[What you should do] Each line in the records below, from the one that contains "- Merriweather (serif)" to the one that contains "2. Modify the", should be reproduced exactly, the first and last included.

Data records
▼▼▼
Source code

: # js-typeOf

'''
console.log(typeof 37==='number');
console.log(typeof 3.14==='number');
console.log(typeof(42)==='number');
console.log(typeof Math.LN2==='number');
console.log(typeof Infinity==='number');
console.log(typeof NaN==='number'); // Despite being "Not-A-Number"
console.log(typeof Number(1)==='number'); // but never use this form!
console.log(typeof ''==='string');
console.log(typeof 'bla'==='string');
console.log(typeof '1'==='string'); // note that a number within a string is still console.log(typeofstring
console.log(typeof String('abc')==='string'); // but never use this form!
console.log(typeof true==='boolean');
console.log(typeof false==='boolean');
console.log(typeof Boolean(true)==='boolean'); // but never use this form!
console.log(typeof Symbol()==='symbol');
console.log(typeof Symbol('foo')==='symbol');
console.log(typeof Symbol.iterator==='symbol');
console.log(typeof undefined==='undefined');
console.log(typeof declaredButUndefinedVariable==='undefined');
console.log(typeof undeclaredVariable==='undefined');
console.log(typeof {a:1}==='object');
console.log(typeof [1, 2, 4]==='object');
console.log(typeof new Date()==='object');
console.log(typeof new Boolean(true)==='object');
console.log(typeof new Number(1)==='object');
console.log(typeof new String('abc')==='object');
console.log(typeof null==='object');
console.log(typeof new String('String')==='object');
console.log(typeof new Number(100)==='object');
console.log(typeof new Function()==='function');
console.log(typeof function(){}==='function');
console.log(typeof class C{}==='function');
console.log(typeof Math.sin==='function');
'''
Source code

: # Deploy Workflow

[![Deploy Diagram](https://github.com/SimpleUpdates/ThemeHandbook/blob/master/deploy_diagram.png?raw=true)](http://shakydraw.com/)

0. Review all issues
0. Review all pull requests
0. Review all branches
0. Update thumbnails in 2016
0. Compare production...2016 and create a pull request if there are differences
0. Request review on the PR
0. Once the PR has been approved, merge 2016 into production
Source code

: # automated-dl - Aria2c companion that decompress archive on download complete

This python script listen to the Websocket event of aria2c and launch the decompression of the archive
▲▲▲
▼▼▼
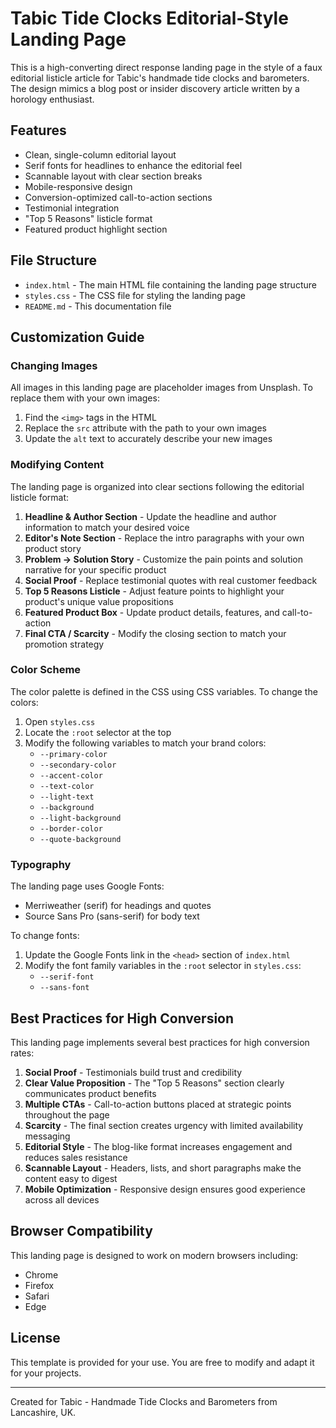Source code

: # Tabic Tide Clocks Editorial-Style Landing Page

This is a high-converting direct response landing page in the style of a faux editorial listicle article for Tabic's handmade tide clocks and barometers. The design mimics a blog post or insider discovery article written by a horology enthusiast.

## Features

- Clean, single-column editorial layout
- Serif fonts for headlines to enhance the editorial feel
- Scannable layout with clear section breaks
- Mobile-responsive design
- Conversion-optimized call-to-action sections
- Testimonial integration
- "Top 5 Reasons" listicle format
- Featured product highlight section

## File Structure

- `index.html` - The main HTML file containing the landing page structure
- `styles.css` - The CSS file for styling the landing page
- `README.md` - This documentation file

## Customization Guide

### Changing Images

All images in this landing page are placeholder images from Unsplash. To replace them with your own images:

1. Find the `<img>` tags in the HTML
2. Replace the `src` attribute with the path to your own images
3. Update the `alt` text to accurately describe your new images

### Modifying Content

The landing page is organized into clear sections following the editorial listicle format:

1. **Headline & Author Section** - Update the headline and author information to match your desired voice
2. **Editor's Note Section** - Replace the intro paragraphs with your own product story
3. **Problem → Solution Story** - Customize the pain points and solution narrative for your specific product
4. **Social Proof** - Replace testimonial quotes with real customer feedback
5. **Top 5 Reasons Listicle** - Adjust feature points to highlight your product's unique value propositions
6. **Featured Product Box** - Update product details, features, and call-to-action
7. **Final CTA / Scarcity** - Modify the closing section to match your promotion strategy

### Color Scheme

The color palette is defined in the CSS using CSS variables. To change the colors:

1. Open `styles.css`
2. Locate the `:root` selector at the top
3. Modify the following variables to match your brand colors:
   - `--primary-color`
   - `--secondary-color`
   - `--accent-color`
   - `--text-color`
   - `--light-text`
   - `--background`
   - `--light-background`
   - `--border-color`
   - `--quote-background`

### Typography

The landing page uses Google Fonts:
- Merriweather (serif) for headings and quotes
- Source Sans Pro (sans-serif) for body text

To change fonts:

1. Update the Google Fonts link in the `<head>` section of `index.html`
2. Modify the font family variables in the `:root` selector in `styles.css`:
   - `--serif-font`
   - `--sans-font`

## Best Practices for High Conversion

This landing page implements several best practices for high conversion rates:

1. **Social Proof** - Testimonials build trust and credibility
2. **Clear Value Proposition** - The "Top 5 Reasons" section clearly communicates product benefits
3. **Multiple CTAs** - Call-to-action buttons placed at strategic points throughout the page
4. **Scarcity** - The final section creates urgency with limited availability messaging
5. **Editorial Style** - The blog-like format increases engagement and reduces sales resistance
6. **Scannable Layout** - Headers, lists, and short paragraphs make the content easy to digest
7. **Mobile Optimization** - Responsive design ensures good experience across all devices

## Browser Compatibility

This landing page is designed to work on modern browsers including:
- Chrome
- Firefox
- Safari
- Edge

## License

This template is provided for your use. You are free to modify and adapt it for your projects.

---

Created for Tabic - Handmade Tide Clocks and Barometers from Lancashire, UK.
▲▲▲
[Task result]
- Merriweather (serif) for headings and quotes
- Source Sans Pro (sans-serif) for body text

To change fonts:

1. Update the Google Fonts link in the `<head>` section of `index.html`
2. Modify the font family variables in the `:root` selector in `styles.css`:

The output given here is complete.